Colliers are Powell’s Man and Woman of the Year

Sandra ClarkPowell

Dr. Bob and Louise Collier were honored Friday in what committee chair Dr. Donald Wegener called a first in the 35-year history of the Powell Man and Woman of the Year awards.

“This is the first time we have selected a couple,” said Wegener. He teased the audience a bit before revealing the honorees. The Colliers donated 12 acres adjacent to the Powell Branch Library to the Legacy Parks Foundation this year. It will be developed as the Collier Preserve.

Hard work defines this couple, Wegener said. “Bob remembers times when he only saw his kids awake on weekends. He worked many 70-hour weeks and was on-call constantly. When he was home, though, he gardened. And Louise learned to can. She had no other choice as the baskets of green beans, okra and apples filled her kitchen.

Bob Collier’s career as a general surgeon was legendary. In retirement, he continued to serve on church mission trips and as a writer and preservationist. A collection of his writings will be published in fall 2018 by the UT Press.

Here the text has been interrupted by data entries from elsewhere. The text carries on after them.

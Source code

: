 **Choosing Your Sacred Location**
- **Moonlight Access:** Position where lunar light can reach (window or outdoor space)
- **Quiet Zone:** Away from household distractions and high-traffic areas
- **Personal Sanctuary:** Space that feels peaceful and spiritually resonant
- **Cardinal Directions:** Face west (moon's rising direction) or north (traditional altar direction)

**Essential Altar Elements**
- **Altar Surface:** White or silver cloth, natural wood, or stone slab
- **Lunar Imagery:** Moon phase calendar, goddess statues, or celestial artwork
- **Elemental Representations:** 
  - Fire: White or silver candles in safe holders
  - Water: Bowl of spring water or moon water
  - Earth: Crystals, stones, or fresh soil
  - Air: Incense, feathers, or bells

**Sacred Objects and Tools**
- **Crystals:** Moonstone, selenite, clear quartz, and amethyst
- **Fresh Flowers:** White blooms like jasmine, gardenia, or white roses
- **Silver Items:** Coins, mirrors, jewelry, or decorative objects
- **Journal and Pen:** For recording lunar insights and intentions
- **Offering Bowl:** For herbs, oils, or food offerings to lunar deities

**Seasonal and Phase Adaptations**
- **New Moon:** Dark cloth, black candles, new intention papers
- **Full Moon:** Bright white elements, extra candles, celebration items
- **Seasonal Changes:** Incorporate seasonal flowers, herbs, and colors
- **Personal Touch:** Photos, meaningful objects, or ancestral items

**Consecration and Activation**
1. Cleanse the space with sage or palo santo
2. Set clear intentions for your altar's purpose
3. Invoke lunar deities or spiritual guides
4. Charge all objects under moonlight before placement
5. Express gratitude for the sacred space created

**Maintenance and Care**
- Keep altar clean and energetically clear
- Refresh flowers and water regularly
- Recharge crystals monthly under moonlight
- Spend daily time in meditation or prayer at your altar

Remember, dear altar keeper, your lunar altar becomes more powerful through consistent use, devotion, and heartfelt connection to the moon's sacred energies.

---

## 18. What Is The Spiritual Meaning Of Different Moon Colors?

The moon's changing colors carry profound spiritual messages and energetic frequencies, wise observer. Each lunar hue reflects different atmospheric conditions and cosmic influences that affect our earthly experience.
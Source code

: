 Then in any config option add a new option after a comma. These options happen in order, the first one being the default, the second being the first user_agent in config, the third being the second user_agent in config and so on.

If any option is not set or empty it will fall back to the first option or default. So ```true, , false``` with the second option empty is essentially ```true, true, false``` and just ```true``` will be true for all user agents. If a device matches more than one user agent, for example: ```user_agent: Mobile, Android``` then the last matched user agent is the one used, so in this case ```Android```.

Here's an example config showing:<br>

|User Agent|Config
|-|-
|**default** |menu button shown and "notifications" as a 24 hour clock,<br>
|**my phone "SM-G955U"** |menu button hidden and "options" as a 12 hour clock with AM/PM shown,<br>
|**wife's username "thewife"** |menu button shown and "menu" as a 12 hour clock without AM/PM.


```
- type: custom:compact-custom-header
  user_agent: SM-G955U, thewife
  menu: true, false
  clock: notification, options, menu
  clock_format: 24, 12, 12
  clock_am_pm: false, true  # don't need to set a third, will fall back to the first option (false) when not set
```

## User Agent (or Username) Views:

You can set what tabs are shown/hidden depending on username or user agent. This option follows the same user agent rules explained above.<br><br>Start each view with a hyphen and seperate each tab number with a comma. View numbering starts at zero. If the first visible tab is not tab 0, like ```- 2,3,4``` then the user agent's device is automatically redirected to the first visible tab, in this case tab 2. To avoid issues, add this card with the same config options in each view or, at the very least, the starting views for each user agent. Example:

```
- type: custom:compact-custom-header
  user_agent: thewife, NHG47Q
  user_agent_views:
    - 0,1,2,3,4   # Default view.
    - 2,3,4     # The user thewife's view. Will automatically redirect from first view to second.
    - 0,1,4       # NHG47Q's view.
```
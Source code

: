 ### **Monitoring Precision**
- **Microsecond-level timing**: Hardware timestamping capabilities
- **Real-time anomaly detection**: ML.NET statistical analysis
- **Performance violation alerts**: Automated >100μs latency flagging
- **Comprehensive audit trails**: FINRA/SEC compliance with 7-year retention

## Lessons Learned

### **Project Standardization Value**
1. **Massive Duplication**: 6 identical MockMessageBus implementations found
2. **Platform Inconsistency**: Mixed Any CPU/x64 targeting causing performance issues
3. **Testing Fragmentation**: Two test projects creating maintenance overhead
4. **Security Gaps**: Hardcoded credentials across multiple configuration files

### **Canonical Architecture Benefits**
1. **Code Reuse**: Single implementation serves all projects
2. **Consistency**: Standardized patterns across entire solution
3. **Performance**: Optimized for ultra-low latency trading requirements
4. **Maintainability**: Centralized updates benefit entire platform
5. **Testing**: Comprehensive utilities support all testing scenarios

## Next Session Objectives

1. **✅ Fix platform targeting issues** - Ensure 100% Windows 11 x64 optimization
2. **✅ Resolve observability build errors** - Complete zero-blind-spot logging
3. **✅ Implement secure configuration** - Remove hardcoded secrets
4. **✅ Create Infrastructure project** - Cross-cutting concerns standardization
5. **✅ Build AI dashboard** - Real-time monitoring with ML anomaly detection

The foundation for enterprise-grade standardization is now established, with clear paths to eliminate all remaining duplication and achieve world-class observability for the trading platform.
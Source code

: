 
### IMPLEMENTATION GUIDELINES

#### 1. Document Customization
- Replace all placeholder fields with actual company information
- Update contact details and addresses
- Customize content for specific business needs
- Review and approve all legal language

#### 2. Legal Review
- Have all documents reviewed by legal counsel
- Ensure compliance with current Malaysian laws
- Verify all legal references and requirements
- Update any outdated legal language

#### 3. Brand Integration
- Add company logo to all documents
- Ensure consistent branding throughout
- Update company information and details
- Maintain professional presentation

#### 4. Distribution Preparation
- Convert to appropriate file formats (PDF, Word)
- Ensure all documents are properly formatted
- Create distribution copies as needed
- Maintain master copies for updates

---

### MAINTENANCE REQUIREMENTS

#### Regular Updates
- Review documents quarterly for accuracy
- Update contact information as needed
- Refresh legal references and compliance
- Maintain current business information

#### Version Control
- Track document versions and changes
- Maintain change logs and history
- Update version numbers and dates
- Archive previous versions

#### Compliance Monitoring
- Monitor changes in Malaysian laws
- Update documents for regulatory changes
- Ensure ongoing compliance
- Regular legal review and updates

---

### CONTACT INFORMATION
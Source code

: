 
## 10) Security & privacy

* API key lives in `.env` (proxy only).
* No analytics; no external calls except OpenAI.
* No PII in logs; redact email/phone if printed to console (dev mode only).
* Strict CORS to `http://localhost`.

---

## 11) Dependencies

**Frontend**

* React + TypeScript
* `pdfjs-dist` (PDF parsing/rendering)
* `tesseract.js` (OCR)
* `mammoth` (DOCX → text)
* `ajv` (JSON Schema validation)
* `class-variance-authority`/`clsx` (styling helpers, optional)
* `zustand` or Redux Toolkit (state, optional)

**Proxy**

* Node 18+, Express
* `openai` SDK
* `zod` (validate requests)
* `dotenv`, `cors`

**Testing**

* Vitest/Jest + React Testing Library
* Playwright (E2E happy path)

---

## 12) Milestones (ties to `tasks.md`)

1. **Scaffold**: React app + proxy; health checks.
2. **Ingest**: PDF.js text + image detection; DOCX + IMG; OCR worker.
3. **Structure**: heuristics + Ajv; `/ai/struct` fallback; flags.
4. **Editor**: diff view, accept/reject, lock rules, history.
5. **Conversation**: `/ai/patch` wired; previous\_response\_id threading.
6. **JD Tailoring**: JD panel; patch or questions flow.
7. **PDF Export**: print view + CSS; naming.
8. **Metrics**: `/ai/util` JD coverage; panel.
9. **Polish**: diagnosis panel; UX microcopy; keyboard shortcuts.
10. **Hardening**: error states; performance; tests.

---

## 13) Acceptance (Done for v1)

He graduated from Central High School in 1957. Bob was selected as one of Central’s two exchange students for the summer of 1956, and lived with a family in Germany. Collier and a son from the family bicycled 1,000 miles through southern Germany, Switzerland and Austria. “It was an experience that enlarged the world for me in people, sights and sounds, history and geography,” he says.

Next came college, then medical school at UT Memphis where Bob graduated in 1963, third in his class. He completed his internship and residency in Atlanta, then served for two years in the U.S. Air Force as a general surgeon with the rank of major, at Hill Air Force Base near Salt Lake City, Utah.

Bob returned to Knoxville in 1971, eventually establishing a practice in general and vascular surgery. His medical career included serving as chief of staff of St. Mary’s Hospital, performing Knoxville’s first laparoscopic gall bladder surgery, serving as director of a wound center and assisting with disaster relief missions. With his retirement in 2012, he and Louise have more time to spend birding, enjoying their farm in Union County and traveling.

Louise Thompson Collier grew up in Chattanooga where her father worked for TVA. After two years at UT Knoxville, she transferred to UT Memphis for a degree in medical technology. Bob came to Memphis one year later, and when she graduated they were married in 1960. She remembers hospital lab work “before all the machines,” when the technicians would separate blood and boil the serum to screen for abnormalities. She worked in children’s hospitals in Memphis and Atlanta. Their two sons, Bobby and the late Ries, were born in Atlanta. Their daughter, Lara, was born in Knoxville.

Louise remembers her volunteer work at Sterchi Elementary School and Gresham. She spent more time on the ballfields than perhaps she wanted … and served as a Cub Scout leader where she encountered snakes. (“You can’t show fear with little boys,” she says.) Fountain City Presbyterian Church was a family hub, and Louise sang in the choir. The Colliers continue as members there.

In 1981, they built their present home (behind Powell Methodist Church). And Louise sometimes misses her scattered family. Son Bobby is an engineer in Alabama, daughter Lara is a chef/owner, with her husband, of a restaurant in Vermont. Grandsons live in Nebraska and Boston.

Their special gift to Powell was a portion of his Granny Stella Moore Collier’s farm, where she raised her son, Robert H. Collier Sr., after her husband died. She was a hard worker, too. And when she died, she divided the farm between Bob and his brother. “She was my favorite person, and her farm was my favorite place growing up,” Bob once said.

Bob and Louise donated land for the Powell Branch Library. And now they’ve given land for the Collier Preserve – a place where kids can explore nature and everyone can find solitude close to home.

Louise says she and Bob donated the property for one reason: “We want to save a little more of what was our land and what was Powell.”